AX: The door seems open for a sequel at the end. Would you be up for doing that, if there is one?

CONNERY: Oh, God, I never even thought of that. [laughs] I don’t know. I did have fun. I wouldn’t mind a few extra days and a little more money, but I guess everybody says that.

AX: And what can you say about THE PHILLY KID?

CONNERY: PHILLY KID is an action film set in the MMA world. It’s an action film for Joel Silver, getting made through After Dark, which will be distributed through Warner Bros., and it’s written by a guy Adam Mervis. It’s really of hard-nosed, tough script. He’s got a very natural and tough delivery. It reminds me of one of those kind of James Crumley/Elmore Leonard tough guy [stories], without being over the top. It’s not an action man, it’s very realistic tough.

AX: Was this written for a specific martial artist?

CONNERY: No. I’m looking for an actor that can do mixed martial arts. I’m not interested in a mixed martial artist – that’s a different type of film.

AX: After making three sci-fi/horror films in a row, are you looking forward to doing something that doesn’t have weird bacteria and/or creatures?

CONNERY: I am. I mean, I’m looking forward to doing something that’s of a different genre. I like science fiction, I like thriller, I like horror, but it would be nice not to have a lot of special effects going on all the time and get into some real acting scenes. Not that there aren’t [acting scenes] in the sci-fi, but it’s tough when you’ve got aliens, especially four of them, because there’s always slime and people running around, blood and makeup and getting their head on and putting their eyes back in and all that kind of thing [laughs], so it would be nice to not have that for awhile.

AX: With all the directing gigs, are you doing any acting?

CONNERY: I just did an episode of CRIMINAL MINDS: SUSPECT BEHAVIOR. I just did one day on it, but it’s a very nice set. I’m in the episode called “Girl With the Blue Mask.” I met Forest Whitaker and Beau Garrett and all of them. They were very nice. And I enjoyed it, actually, although I found myself talking to the crew all the time. When you’re directing, you talk to the crew more, and when you’re acting, you talk to other actors more, so I think it was a bit weird. I kept asking the d.p. about stuff.
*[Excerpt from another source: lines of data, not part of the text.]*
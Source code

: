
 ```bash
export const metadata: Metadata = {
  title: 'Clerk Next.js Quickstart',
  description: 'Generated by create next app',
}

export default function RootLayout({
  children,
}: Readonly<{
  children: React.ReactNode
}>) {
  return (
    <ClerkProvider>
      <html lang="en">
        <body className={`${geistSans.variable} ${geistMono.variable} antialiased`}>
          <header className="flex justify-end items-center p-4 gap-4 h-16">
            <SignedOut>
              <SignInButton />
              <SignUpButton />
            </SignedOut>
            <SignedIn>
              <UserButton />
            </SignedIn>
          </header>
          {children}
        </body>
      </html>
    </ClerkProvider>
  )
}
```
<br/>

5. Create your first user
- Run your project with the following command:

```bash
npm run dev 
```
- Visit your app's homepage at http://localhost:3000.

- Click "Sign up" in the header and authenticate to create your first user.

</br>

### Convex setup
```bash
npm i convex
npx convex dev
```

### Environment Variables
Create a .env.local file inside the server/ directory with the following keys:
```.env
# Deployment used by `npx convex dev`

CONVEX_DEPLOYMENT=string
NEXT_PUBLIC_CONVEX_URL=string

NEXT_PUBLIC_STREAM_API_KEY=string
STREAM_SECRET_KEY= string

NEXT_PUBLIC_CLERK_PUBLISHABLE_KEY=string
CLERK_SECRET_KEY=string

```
Usually crew members are a bit freaked out when an actor talks to them – “Why is he talking to me?” [laughs]

AX: Do you know what you’re directing after PHILLY KID?

CONNERY: The way I work – AREA 51 was a little different, in that there was a script and there was a budget and they were ready to go somewhat, and it’s the same somewhat with PHILLY KID, whereas usually what I do is take a writer and develop a project with them and then take it to places where there’s hopefully some money – at least, that’s what I did with the first two. I have a film that could be a co-production to be shot in England called THIS GUEST OF SUMMER and then I have this romantic comedy, which is with Hallmark Films. I’d like to try and have a go at different genres. And then I have a hard-boiled political thriller. So I’m just sort of throwing stuff up and seeing what sticks.
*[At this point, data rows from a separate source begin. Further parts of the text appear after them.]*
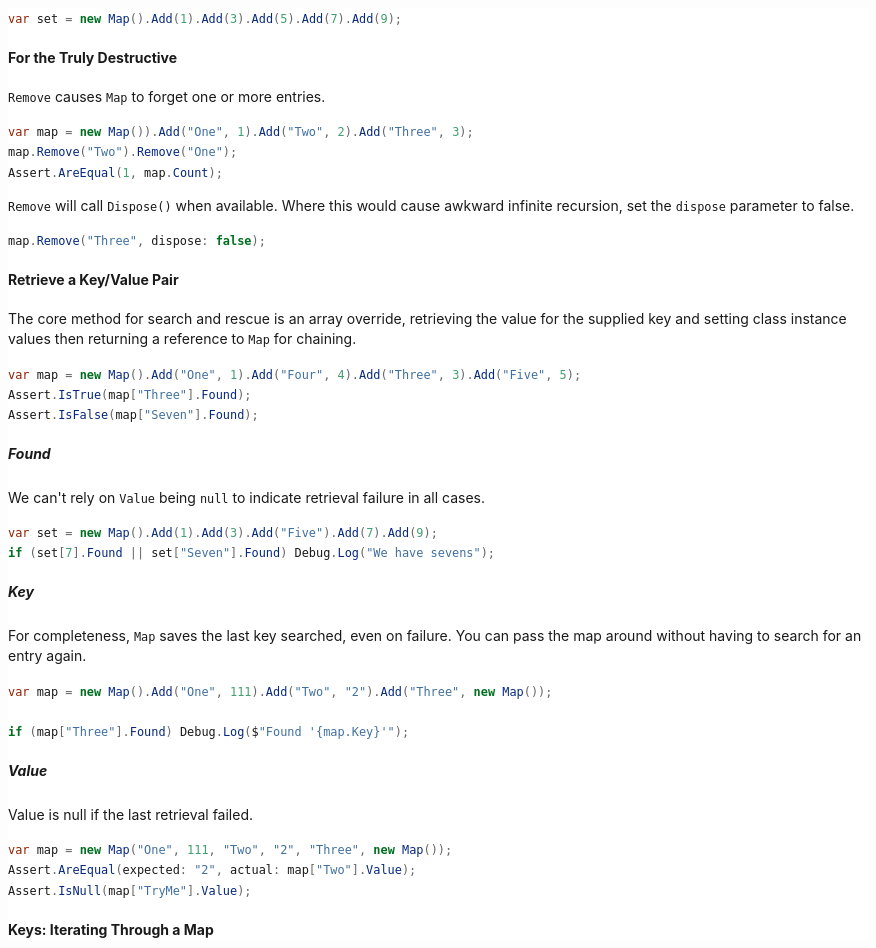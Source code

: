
 ```c#
var set = new Map().Add(1).Add(3).Add(5).Add(7).Add(9);
```

#### For the Truly Destructive

`Remove` causes `Map` to forget one or more entries.

```c#
var map = new Map()).Add("One", 1).Add("Two", 2).Add("Three", 3);
map.Remove("Two").Remove("One");
Assert.AreEqual(1, map.Count);
```
`Remove` will call `Dispose()` when available. Where this would cause awkward infinite recursion, set the `dispose` parameter to false.

```c#
map.Remove("Three", dispose: false);
```

#### Retrieve a Key/Value Pair

The core method for search and rescue is an array override, retrieving the value for the supplied key and setting class instance values then returning a reference to `Map` for chaining.

```c#
var map = new Map().Add("One", 1).Add("Four", 4).Add("Three", 3).Add("Five", 5);
Assert.IsTrue(map["Three"].Found);
Assert.IsFalse(map["Seven"].Found);
```

##### Found

We can't rely on `Value` being `null` to indicate retrieval failure in all cases.
```c#
var set = new Map().Add(1).Add(3).Add("Five").Add(7).Add(9);
if (set[7].Found || set["Seven"].Found) Debug.Log("We have sevens");
```
##### Key

For completeness, `Map` saves the last key searched, even on failure. You can pass the map around without having to search for an entry again.

```c#
var map = new Map().Add("One", 111).Add("Two", "2").Add("Three", new Map());

if (map["Three"].Found) Debug.Log($"Found '{map.Key}'");
```

##### Value

Value is null if the last retrieval failed.

```c#
var map = new Map("One", 111, "Two", "2", "Three", new Map());
Assert.AreEqual(expected: "2", actual: map["Two"].Value);
Assert.IsNull(map["TryMe"].Value);
```
#### Keys: Iterating Through a Map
AX: What do you hope people come away from with after seeing AREA 51?

CONNERY: Well, I hope they come away feeling like they’ve gone on a rollicking good ride. There are a lot of different elements to it. I hope that some of it’s scary, I hope that some of it’s funny, I hope that some of it’s intense, I hope that some of it has a little bit of gravitas. The bottom line is, it’s a low-budget film that I don’t think has any illusions of grandeur, but hopefully, it’s what a low-budget film should be, which is, you go on the ride and you enjoy it.